## Assigned task:
Each line of the entries that contains the word "conexões" adds one. Reply with the resulting number only.

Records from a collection
[Start of section]

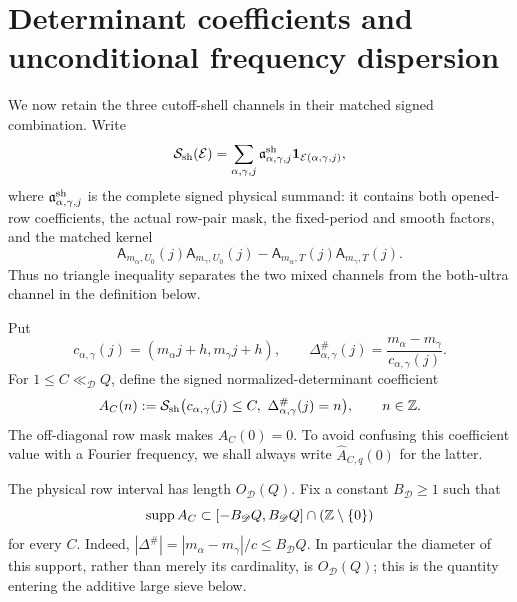 \section{Determinant coefficients and unconditional frequency dispersion}
\label{sec:tpc32-determinant-dispersion}

We now retain the three cutoff-shell channels in their matched signed
combination.  Write
\begin{equation}
 \cS_{\rm sh}(\cE)
 =\sum_{\alpha,\gamma,j}
   \mathfrak a^{\rm sh}_{\alpha,\gamma,j}
   \one_{\cE(\alpha,\gamma,j)},
 \label{eq:tpc32-matched-physical-sum}
\end{equation}
where $\mathfrak a^{\rm sh}_{\alpha,\gamma,j}$ is the complete signed
physical summand: it contains both opened-row coefficients, the actual
row-pair mask, the fixed-period and smooth factors, and the matched
kernel
\[
 \mathsf A_{m_\alpha,U_0}(j)\mathsf A_{m_\gamma,U_0}(j)
 -\mathsf A_{m_\alpha,T}(j)\mathsf A_{m_\gamma,T}(j).
\]
Thus no triangle inequality separates the two mixed channels from the
both-ultra channel in the definition below.

Put
\begin{equation}
 c_{\alpha,\gamma}(j)
 =(m_\alpha j+h,m_\gamma j+h),
 \qquad
 \Delta^\#_{\alpha,\gamma}(j)
 =\frac{m_\alpha-m_\gamma}{c_{\alpha,\gamma}(j)}.
 \label{eq:tpc32-dispersion-content-determinant}
\end{equation}
For $1\le C\ll_{\mathscr D}Q$, define the signed
normalized-determinant coefficient
\begin{equation}
 A_C(n)
 :=\cS_{\rm sh}
 \bigl(c_{\alpha,\gamma}(j)\le C,
       \ \Delta^\#_{\alpha,\gamma}(j)=n\bigr),
 \qquad n\in\Z.
 \label{eq:tpc32-determinant-coefficient}
\end{equation}
The off-diagonal row mask makes $A_C(0)=0$.  To avoid confusing this
coefficient value with a Fourier frequency, we shall always write
$\widehat A_{C,q}(0)$ for the latter.

The physical row interval has length $O_{\mathscr D}(Q)$.  Fix a
constant $B_{\mathscr D}\ge1$ such that
\begin{equation}
 \operatorname{supp}A_C
 \subset
 [-B_{\mathscr D}Q,B_{\mathscr D}Q]\cap
 (\Z\setminus\{0\})
 \label{eq:tpc32-determinant-support-interval}
\end{equation}
for every $C$.  Indeed,
$|\Delta^\#|=|m_\alpha-m_\gamma|/c\le
B_{\mathscr D}Q$.  In particular the diameter of this support, rather
than merely its cardinality, is $O_{\mathscr D}(Q)$; this is the
quantity entering the additive large sieve below.

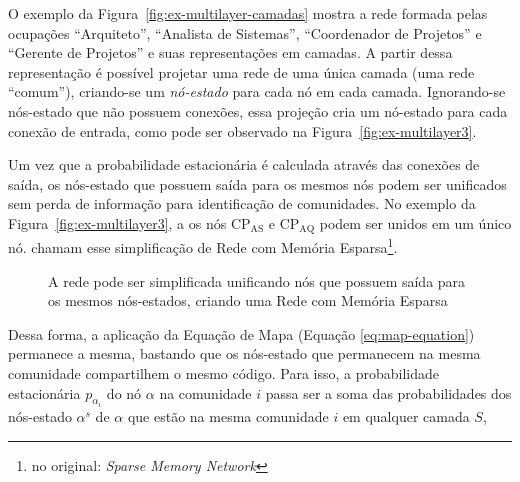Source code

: \documentclass[
  article,
  11pt,
  a4paper,
  english,
  brazil,
  sumario=tradicional]{abntex2}
\begin{document}
O exemplo da Figura~\ref{fig:ex-multilayer-camadas} mostra a rede formada pelas ocupações \enquote{Arquiteto}, \enquote{Analista de Sistemas}, \enquote{Coordenador de Projetos} e \enquote{Gerente de Projetos} e suas representações em camadas. A partir dessa representação é possível projetar uma rede de uma única camada (uma rede \enquote{comum}), criando-se um \textit{nó-estado} para cada nó em cada camada. Ignorando-se nós-estado que não possuem conexões, essa projeção cria um nó-estado para cada conexão de entrada, como pode ser observado na Figura~\ref{fig:ex-multilayer3}.

Um vez que a probabilidade estacionária é calculada através das conexões de saída, os nós-estado que possuem saída para os mesmos nós podem ser unificados sem perda de informação para identificação de comunidades. No exemplo da Figura~\ref{fig:ex-multilayer3}, a os nós $\text{CP}_\text{AS}$ e $\text{CP}_\text{AQ}$ podem ser unidos em um único nó.  chamam esse simplificação de Rede com Memória Esparsa\footnote{no original: \textit{Sparse Memory Network}}.

\begin{figure}[htb]
    \centering
    \caption{A rede pode ser simplificada unificando nós que possuem saída para os mesmos nós-estados, criando uma Rede com Memória Esparsa~\cite{Edler2017-kt}}
    \label{fig:ex-multilayer-memoria}
\end{figure}

Dessa forma, a aplicação da Equação de Mapa (Equação \ref{eq:map-equation}) permanece a mesma, bastando que os nós-estado que permanecem na mesma comunidade compartilhem o mesmo código. Para isso, a probabilidade estacionária $p_{\alpha_i}$ do nó $\alpha$ na comunidade $i$ passa ser a soma das probabilidades dos nós-estado $\alpha^s$ de $\alpha$ que estão na mesma comunidade $i$ em qualquer camada $S$,
\end{document}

[End of section]

## Result:
2